▸ **Problem description**
Repeat exactly the lines of the entries below from the one with "Using a Dictionary" through the one with "- Dalam Python", both ends included, and nothing else.

▸ **The data**

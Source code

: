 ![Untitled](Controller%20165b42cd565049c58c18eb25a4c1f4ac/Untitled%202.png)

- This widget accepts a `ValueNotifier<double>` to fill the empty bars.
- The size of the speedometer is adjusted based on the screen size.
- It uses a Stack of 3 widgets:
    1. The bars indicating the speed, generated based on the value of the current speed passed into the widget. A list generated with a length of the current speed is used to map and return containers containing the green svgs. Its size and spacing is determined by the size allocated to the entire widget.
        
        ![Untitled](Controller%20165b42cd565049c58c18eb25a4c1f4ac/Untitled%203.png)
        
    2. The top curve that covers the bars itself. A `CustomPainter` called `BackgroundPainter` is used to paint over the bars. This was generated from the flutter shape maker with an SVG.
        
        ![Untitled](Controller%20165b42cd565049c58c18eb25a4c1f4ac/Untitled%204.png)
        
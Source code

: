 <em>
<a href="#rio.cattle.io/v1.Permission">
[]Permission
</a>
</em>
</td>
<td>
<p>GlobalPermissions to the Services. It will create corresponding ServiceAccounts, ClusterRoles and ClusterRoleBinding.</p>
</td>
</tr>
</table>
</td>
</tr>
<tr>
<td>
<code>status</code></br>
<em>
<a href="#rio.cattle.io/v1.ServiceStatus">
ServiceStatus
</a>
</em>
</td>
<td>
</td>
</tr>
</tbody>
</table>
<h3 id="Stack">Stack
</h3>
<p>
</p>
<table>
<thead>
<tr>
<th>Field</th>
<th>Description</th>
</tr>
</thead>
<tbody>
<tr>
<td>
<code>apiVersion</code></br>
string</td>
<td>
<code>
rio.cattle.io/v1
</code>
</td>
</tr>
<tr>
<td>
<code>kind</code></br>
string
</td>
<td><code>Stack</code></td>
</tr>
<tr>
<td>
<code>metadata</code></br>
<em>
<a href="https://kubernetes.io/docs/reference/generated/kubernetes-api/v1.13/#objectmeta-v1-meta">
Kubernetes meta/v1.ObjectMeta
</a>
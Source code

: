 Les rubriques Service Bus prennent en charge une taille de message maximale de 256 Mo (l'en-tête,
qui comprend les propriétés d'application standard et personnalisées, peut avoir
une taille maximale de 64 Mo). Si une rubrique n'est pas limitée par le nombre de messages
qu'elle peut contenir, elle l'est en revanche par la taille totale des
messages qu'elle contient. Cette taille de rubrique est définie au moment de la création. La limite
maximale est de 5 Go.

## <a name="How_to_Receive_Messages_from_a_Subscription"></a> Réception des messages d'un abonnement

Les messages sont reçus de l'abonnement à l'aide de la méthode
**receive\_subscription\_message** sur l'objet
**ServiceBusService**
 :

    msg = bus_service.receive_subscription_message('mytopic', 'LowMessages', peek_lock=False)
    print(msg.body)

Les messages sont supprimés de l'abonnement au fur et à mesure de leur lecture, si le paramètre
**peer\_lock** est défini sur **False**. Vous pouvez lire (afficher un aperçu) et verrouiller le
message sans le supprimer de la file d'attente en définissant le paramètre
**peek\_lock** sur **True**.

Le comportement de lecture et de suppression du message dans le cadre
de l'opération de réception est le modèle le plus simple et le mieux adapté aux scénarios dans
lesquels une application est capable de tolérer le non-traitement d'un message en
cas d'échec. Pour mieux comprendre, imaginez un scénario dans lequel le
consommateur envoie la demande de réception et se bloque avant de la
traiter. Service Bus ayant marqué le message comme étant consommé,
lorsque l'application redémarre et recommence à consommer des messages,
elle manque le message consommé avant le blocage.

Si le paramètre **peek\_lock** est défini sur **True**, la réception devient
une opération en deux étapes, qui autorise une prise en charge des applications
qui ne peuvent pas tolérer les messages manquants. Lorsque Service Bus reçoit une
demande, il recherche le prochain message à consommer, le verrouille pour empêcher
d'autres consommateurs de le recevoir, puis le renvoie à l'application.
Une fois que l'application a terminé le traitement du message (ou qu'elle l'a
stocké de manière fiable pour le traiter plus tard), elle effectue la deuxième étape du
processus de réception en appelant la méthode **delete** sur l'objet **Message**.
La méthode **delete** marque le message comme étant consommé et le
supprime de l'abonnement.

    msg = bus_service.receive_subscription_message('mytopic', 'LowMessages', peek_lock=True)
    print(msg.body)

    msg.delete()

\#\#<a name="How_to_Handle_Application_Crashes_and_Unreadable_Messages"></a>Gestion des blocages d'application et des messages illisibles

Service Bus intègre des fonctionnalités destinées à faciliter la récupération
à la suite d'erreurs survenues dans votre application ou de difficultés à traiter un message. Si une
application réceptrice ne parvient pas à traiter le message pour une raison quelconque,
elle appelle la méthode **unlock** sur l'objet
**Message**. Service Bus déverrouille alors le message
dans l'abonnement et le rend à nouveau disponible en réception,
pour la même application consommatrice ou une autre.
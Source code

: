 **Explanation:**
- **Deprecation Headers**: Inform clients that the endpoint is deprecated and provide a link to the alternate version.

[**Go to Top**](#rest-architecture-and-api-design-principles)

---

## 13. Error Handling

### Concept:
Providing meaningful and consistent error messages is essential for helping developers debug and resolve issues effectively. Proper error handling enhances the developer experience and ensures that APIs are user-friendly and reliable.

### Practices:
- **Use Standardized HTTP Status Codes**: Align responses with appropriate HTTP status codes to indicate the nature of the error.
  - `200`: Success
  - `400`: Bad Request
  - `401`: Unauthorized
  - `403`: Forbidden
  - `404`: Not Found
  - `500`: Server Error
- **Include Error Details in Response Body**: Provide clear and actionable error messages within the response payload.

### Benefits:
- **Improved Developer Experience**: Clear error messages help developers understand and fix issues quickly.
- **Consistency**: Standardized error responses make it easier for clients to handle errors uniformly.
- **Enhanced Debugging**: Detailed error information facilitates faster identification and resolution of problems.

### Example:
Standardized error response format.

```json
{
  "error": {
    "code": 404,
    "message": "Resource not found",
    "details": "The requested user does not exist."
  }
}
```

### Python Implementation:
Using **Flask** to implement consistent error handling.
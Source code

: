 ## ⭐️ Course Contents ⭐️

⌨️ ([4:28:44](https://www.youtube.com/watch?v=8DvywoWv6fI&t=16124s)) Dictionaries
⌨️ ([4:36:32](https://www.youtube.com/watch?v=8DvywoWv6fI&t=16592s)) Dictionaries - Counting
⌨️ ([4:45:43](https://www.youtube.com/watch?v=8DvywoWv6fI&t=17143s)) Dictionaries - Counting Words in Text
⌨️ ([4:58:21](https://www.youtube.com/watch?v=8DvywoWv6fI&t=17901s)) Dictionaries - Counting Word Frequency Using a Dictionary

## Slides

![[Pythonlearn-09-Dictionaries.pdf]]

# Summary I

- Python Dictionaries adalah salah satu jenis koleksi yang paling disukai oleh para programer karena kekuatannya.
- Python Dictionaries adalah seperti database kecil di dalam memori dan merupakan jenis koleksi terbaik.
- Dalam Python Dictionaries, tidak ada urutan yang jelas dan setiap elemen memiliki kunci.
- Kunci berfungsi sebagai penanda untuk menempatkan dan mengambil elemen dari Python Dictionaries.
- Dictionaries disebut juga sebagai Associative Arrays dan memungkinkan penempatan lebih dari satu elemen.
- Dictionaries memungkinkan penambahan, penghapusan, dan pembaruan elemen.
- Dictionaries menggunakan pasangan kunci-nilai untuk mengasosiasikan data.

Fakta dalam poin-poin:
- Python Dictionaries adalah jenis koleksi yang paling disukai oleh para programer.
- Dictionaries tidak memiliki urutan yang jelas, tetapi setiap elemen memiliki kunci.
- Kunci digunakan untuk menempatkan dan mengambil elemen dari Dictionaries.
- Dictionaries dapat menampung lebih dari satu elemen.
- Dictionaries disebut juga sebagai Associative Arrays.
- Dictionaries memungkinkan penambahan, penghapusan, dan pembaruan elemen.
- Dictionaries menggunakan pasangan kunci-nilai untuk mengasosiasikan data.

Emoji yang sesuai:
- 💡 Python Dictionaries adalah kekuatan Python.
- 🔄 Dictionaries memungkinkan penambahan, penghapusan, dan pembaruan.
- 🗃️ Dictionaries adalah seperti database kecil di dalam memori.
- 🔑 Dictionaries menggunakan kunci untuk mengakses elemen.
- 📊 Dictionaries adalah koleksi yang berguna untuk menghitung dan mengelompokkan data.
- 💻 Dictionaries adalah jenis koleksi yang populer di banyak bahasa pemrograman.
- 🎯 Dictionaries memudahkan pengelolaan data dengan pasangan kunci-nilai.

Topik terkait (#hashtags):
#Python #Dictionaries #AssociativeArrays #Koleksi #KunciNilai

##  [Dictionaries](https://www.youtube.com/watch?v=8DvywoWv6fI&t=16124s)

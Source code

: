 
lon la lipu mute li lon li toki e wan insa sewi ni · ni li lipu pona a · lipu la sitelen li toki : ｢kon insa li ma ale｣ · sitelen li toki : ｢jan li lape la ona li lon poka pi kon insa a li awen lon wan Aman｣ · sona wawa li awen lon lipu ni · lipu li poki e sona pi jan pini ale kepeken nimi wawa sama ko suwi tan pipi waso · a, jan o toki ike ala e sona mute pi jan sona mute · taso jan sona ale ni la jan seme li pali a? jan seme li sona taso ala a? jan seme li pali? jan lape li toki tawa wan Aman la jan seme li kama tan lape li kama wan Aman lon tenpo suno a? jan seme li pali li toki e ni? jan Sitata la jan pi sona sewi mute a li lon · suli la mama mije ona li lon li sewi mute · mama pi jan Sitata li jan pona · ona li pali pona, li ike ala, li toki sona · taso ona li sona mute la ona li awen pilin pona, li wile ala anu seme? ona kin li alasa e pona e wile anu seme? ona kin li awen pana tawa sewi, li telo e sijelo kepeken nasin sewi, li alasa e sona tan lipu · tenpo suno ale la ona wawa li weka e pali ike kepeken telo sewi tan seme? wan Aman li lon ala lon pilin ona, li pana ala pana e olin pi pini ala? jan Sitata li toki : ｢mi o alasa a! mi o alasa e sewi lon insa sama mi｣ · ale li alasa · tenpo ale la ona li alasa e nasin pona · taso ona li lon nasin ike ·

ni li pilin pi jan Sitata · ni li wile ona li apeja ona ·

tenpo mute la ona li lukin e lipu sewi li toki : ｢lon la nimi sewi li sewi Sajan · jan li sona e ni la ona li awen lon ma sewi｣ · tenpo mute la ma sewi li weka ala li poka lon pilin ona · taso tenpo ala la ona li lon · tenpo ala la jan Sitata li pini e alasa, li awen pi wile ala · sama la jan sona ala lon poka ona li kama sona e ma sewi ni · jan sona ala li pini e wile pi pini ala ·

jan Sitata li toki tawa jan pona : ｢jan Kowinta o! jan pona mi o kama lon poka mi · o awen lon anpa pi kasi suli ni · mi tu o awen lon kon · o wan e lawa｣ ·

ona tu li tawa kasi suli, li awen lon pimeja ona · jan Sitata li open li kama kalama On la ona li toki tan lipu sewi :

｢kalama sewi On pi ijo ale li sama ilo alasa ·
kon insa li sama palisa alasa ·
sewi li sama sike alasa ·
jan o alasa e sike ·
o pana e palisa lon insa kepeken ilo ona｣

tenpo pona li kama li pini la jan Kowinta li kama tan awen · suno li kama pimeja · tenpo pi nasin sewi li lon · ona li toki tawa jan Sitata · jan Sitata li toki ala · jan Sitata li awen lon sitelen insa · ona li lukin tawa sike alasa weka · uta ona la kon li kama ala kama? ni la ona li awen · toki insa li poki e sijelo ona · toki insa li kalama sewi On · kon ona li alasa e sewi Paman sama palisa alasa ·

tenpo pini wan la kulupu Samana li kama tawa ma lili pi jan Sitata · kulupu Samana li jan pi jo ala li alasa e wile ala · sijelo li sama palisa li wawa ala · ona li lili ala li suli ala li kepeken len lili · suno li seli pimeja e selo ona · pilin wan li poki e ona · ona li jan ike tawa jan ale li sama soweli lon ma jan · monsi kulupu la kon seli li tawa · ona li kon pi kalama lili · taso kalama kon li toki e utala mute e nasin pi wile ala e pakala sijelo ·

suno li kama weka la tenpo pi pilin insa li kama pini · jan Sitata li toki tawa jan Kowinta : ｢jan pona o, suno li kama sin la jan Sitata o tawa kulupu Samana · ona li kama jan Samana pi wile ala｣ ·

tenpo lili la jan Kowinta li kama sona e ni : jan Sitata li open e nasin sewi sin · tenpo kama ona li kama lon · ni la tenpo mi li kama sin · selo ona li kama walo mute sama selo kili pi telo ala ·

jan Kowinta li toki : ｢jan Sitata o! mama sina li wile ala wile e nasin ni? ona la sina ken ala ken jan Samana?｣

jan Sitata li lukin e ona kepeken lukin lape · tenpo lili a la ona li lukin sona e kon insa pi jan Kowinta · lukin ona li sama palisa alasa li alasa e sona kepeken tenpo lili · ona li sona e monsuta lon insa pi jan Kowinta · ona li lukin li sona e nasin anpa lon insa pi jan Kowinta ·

▸ **Task solution**
⌨️ ([4:58:21](https://www.youtube.com/watch?v=8DvywoWv6fI&t=17901s)) Dictionaries - Counting Word Frequency Using a Dictionary

## Slides

![[Pythonlearn-09-Dictionaries.pdf]]

# Summary I

- Python Dictionaries adalah salah satu jenis koleksi yang paling disukai oleh para programer karena kekuatannya.
- Python Dictionaries adalah seperti database kecil di dalam memori dan merupakan jenis koleksi terbaik.
- Dalam Python Dictionaries, tidak ada urutan yang jelas dan setiap elemen memiliki kunci.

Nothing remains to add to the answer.